When it comes to feeding your animals, you want the most nutritionally balanced hay you can find for their diets. Though you may not feed your animals one specific hay, finding out the value of the nutrients in each individual hay could help determine the percentage of each hay you add to their daily diets. Also, different animals require different nutrients, so knowing the nutritional value can help you determine the types of hay you use for specific animals.
Timothy hay is suitable for growth in cooler climates. It also adapts extremely well to different soils. Timothy hay is a grass hay and yields 7 to 11 percent crude protein and 0.38 to 0.51 percent calcium. The digestible energy of this type of hay ranges from 0.82 to 0.94 megacalories (Mcal) per lb. Timothy hay is time sensitive, so you must cut the grass at the exact right time. If you cut it cut before or after maturation, the nutritional value will deteriorate.
Alfalfa hay is an ideal source for animals because it is full of rich nutrients. This legume type of hay has a crude protein content between 17 and 20 percent, and it has 1.19 to 1.41 percent calcium and 0.98 to 1.13 mCal/lb. digestible energy. Protein is necessary for tissue growth in young animals, and alfalfa hay may promoter greater development.

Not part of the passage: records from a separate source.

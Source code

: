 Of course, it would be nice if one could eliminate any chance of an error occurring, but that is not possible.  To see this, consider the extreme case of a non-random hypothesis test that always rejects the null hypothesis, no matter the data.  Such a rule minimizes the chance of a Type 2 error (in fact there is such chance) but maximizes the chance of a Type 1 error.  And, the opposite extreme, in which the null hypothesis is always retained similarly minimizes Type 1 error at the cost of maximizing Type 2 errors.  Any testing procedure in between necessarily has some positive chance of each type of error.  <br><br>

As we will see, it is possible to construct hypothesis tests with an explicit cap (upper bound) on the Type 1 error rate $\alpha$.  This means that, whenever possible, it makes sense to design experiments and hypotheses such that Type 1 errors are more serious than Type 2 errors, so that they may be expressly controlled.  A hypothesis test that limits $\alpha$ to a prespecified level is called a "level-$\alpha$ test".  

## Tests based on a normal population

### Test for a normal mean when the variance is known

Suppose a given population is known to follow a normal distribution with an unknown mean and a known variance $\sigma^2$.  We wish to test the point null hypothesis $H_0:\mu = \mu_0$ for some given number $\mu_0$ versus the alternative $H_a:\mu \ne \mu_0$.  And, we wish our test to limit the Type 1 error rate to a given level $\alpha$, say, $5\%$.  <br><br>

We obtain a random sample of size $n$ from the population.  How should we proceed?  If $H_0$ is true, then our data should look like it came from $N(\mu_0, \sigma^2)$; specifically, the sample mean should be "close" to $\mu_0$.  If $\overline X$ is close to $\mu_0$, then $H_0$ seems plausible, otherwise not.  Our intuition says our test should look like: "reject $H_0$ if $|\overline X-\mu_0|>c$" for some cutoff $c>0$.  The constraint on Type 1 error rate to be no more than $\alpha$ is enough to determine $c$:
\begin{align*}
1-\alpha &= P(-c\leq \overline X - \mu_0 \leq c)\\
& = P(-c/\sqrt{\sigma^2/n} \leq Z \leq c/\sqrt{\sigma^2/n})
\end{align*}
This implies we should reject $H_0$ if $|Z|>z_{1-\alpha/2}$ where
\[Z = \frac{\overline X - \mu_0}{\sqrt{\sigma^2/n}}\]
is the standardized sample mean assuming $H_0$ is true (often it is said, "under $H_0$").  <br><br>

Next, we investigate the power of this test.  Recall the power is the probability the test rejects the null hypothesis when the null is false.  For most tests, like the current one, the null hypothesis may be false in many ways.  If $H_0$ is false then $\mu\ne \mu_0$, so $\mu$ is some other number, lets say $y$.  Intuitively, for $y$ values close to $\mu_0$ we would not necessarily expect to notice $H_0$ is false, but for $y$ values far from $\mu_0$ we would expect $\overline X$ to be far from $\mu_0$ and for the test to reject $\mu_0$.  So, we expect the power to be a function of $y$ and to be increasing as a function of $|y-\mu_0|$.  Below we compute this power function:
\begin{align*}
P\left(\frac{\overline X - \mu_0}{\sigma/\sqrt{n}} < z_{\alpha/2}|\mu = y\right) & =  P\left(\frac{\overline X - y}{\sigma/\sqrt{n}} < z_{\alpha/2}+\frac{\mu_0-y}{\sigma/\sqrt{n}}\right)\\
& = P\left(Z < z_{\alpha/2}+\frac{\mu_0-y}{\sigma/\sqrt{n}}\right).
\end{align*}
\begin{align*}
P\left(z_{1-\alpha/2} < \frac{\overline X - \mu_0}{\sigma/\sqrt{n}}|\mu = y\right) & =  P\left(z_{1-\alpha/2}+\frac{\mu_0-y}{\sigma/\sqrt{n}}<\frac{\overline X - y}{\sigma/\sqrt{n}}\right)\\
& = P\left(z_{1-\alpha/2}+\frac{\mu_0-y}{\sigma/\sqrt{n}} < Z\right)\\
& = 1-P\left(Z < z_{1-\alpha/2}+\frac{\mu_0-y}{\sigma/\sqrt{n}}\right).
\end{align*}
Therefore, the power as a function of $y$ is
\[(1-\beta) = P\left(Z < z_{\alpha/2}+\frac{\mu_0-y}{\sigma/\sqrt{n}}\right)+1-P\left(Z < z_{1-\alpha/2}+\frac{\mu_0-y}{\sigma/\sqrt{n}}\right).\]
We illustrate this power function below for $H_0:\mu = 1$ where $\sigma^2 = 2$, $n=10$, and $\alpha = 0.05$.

Oaten hay is hay made from oat harvests not used for grains. Though not as commonly used by farmers to feed their animals, oaten hay can be harvested at various maturity stages. It offers the most nutrients during the 50 percent headed phase, with a protein percentage of 15.6 to 16.3 and a calcium percentage of 0.32. Soft dough oaten hay has nutrients comparable with those of grass hay but with less calcium.
Orchard Grass Hay
Orchard grass hay is another type of grass hay similar to timothy hay. However, this hay is not time sensitive when it comes to nutritional content. It can be cut during early maturation stages, yielding a higher-nutritional quality hay for your animals.
Though this grass isn't time sensitive, it reaches maturation during a season not favorable to farmers. Orchard grass hay yields a crude protein between 8 and 13 percent and has a calcium content of 0.26 to 0.27 percent.